DT <- data.table(a = 1:10, b = seq(2, 20, 2), c = seq(5, 50, 5))
DT[, out := myfun(a,b,c), by = 1:nrow(DT)]

But I can't work out a more general solution for a large subset within the data.table specified by their columns names.

1
If you are doing by = 1:nrow(DT) you are doing it wrong. I would go with DT[, out := Reduce(`+`, .SD), .SDcols = col] - David Arenburg
Thanks, this works indeed. But does this work also with other functions (e.g. mean) or own written functions? I got the idea of by = 1:nrow(DT) by the answer of this question stackoverflow.com/questions/25431307/…. For my first example, it does work as it is supposed to. - moremo
Well, like eddi said, it is better to vectorize. It depends on the function. The only case when you will use by = 1:nrow(DT) is when there is absolutely no other choice. Neither R or data.table were designed to work well by row, rather by columns/matrices. Again, it depends on your function. Also, if your data set is small, I guess it's not such a big deal to work by row. - David Arenburg
I find this Q&A (and links therein) quite useful when considering row-wise operations: How to do row wise operations on .SD columns in data.table - Henrik
Thanks you all, but I still haven't managed to call a function with many parameters within the data.table. I think the problem are the quotes. I tried according to this answer stackoverflow.com/questions/12603890/… to use col <- quote(c(b,c)) and DT[, out := myfun(a,eval(col)), by = 1:nrow(DT)]. This theoretically works, but I still have the problem, that I have to type all e.g. 500 column names by hand. Suggestions anyone?! - moremo

1 Answers

0
votes

Consider the following:

library("data.table")

dt <- data.table(a = 1:5, b = 5:1, c = 1, d = 2, e = 5:1)


myfun <- function(x, y, ...){
  in.tmp1 <- x
  in.tmp2 <- c(y, ...)
  out.tmp <- in.tmp1 + mean(in.tmp2)
  return(out.tmp)
}

my_vars <- c("a", "c", "d")

var_list <- mget(my_vars, envir = as.environment(dt))

names(var_list)[1:2] <- c("x", "y")

dt[, "out" := do.call(myfun, var_list)]

Here we collect an arbitrary set of columns in my_vars to var_list, a list of non-copied aliases for the appropriate columns from dt.
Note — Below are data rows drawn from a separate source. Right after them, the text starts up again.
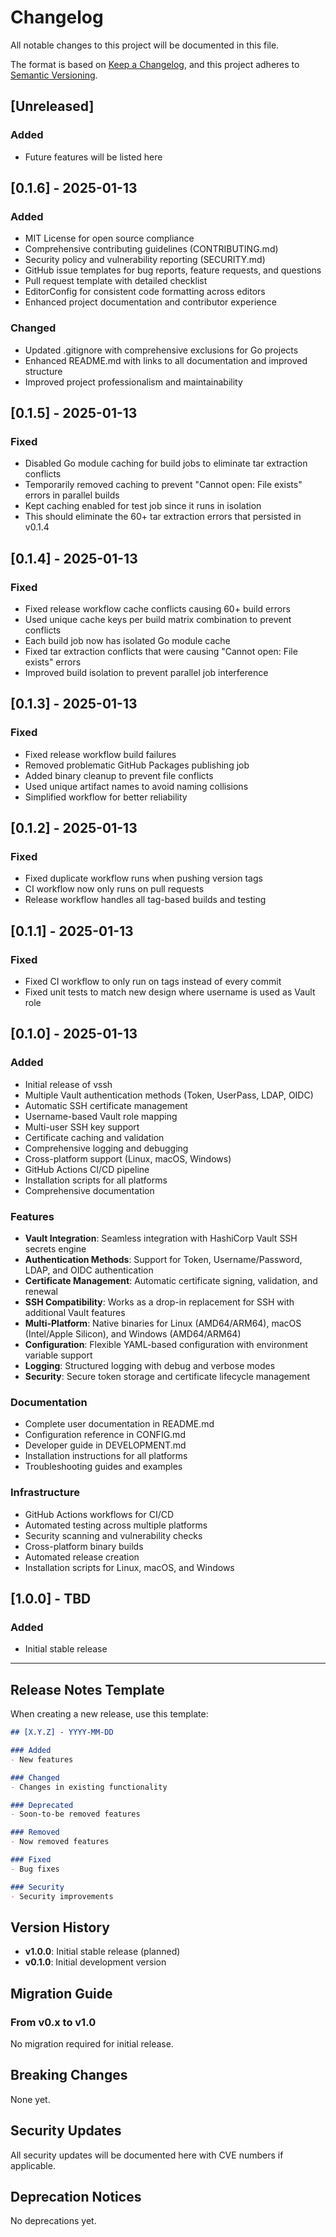 # Changelog

All notable changes to this project will be documented in this file.

The format is based on [Keep a Changelog](https://keepachangelog.com/en/1.0.0/),
and this project adheres to [Semantic Versioning](https://semver.org/spec/v2.0.0.html).

## [Unreleased]

### Added
- Future features will be listed here

## [0.1.6] - 2025-01-13

### Added
- MIT License for open source compliance
- Comprehensive contributing guidelines (CONTRIBUTING.md)
- Security policy and vulnerability reporting (SECURITY.md)
- GitHub issue templates for bug reports, feature requests, and questions
- Pull request template with detailed checklist
- EditorConfig for consistent code formatting across editors
- Enhanced project documentation and contributor experience

### Changed
- Updated .gitignore with comprehensive exclusions for Go projects
- Enhanced README.md with links to all documentation and improved structure
- Improved project professionalism and maintainability

## [0.1.5] - 2025-01-13

### Fixed
- Disabled Go module caching for build jobs to eliminate tar extraction conflicts
- Temporarily removed caching to prevent "Cannot open: File exists" errors in parallel builds
- Kept caching enabled for test job since it runs in isolation
- This should eliminate the 60+ tar extraction errors that persisted in v0.1.4

## [0.1.4] - 2025-01-13

### Fixed
- Fixed release workflow cache conflicts causing 60+ build errors
- Used unique cache keys per build matrix combination to prevent conflicts
- Each build job now has isolated Go module cache
- Fixed tar extraction conflicts that were causing "Cannot open: File exists" errors
- Improved build isolation to prevent parallel job interference

## [0.1.3] - 2025-01-13

### Fixed
- Fixed release workflow build failures
- Removed problematic GitHub Packages publishing job
- Added binary cleanup to prevent file conflicts
- Used unique artifact names to avoid naming collisions
- Simplified workflow for better reliability

## [0.1.2] - 2025-01-13

### Fixed
- Fixed duplicate workflow runs when pushing version tags
- CI workflow now only runs on pull requests
- Release workflow handles all tag-based builds and testing

## [0.1.1] - 2025-01-13

### Fixed
- Fixed CI workflow to only run on tags instead of every commit
- Fixed unit tests to match new design where username is used as Vault role

## [0.1.0] - 2025-01-13

### Added
- Initial release of vssh
- Multiple Vault authentication methods (Token, UserPass, LDAP, OIDC)
- Automatic SSH certificate management
- Username-based Vault role mapping
- Multi-user SSH key support
- Certificate caching and validation
- Comprehensive logging and debugging
- Cross-platform support (Linux, macOS, Windows)
- GitHub Actions CI/CD pipeline
- Installation scripts for all platforms
- Comprehensive documentation

### Features
- **Vault Integration**: Seamless integration with HashiCorp Vault SSH secrets engine
- **Authentication Methods**: Support for Token, Username/Password, LDAP, and OIDC authentication
- **Certificate Management**: Automatic certificate signing, validation, and renewal
- **SSH Compatibility**: Works as a drop-in replacement for SSH with additional Vault features
- **Multi-Platform**: Native binaries for Linux (AMD64/ARM64), macOS (Intel/Apple Silicon), and Windows (AMD64/ARM64)
- **Configuration**: Flexible YAML-based configuration with environment variable support
- **Logging**: Structured logging with debug and verbose modes
- **Security**: Secure token storage and certificate lifecycle management

### Documentation
- Complete user documentation in README.md
- Configuration reference in CONFIG.md
- Developer guide in DEVELOPMENT.md
- Installation instructions for all platforms
- Troubleshooting guides and examples

### Infrastructure
- GitHub Actions workflows for CI/CD
- Automated testing across multiple platforms
- Security scanning and vulnerability checks
- Cross-platform binary builds
- Automated release creation
- Installation scripts for Linux, macOS, and Windows

## [1.0.0] - TBD

### Added
- Initial stable release

---

## Release Notes Template

When creating a new release, use this template:

```markdown
## [X.Y.Z] - YYYY-MM-DD

### Added
- New features

### Changed
- Changes in existing functionality

### Deprecated
- Soon-to-be removed features

### Removed
- Now removed features

### Fixed
- Bug fixes

### Security
- Security improvements
```

## Version History

- **v1.0.0**: Initial stable release (planned)
- **v0.1.0**: Initial development version

## Migration Guide

### From v0.x to v1.0

No migration required for initial release.

## Breaking Changes

None yet.

## Security Updates

All security updates will be documented here with CVE numbers if applicable.

## Deprecation Notices

No deprecations yet.
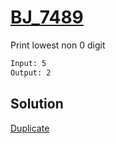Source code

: # [BJ_7489](https://acmicpc.net/problem/7489)

Print lowest non 0 digit

```txt
Input: 5
Output: 2
```

## Solution

[Duplicate](./BJ_2553.md)
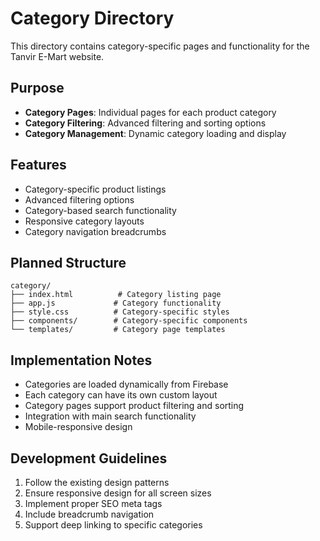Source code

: # Category Directory

This directory contains category-specific pages and functionality for the Tanvir E-Mart website.

## Purpose

- **Category Pages**: Individual pages for each product category
- **Category Filtering**: Advanced filtering and sorting options
- **Category Management**: Dynamic category loading and display

## Features

- Category-specific product listings
- Advanced filtering options
- Category-based search functionality
- Responsive category layouts
- Category navigation breadcrumbs

## Planned Structure

```
category/
├── index.html          # Category listing page
├── app.js             # Category functionality
├── style.css          # Category-specific styles
├── components/        # Category-specific components
└── templates/         # Category page templates
```

## Implementation Notes

- Categories are loaded dynamically from Firebase
- Each category can have its own custom layout
- Category pages support product filtering and sorting
- Integration with main search functionality
- Mobile-responsive design

## Development Guidelines

1. Follow the existing design patterns
2. Ensure responsive design for all screen sizes
3. Implement proper SEO meta tags
4. Include breadcrumb navigation
5. Support deep linking to specific categories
It is possible to pass columns as arguments of a function in R using do.call, but the names of the elements in the argument list (here var_list) must match to the names of the arguments of the function (myfun has args "x" and "y" and "...", but the last takes elements of any name).

If you want to make more use of data.table and not use mget, try

## so myfun finds the correct columns for args "x" and "y"
setnames(dt, c("a", "c"), c("x", "y"))

my_vars <- c("x", "y", "d")
dt[, "out" := do.call(myfun, .SD), .SDcols = my_vars]

EDIT 2017-02-22: using unnamed columns also allowed in do.call.

dt[, "out" := do.call(myfun, unname(as.list(.SD))), .SDcols = my_vars]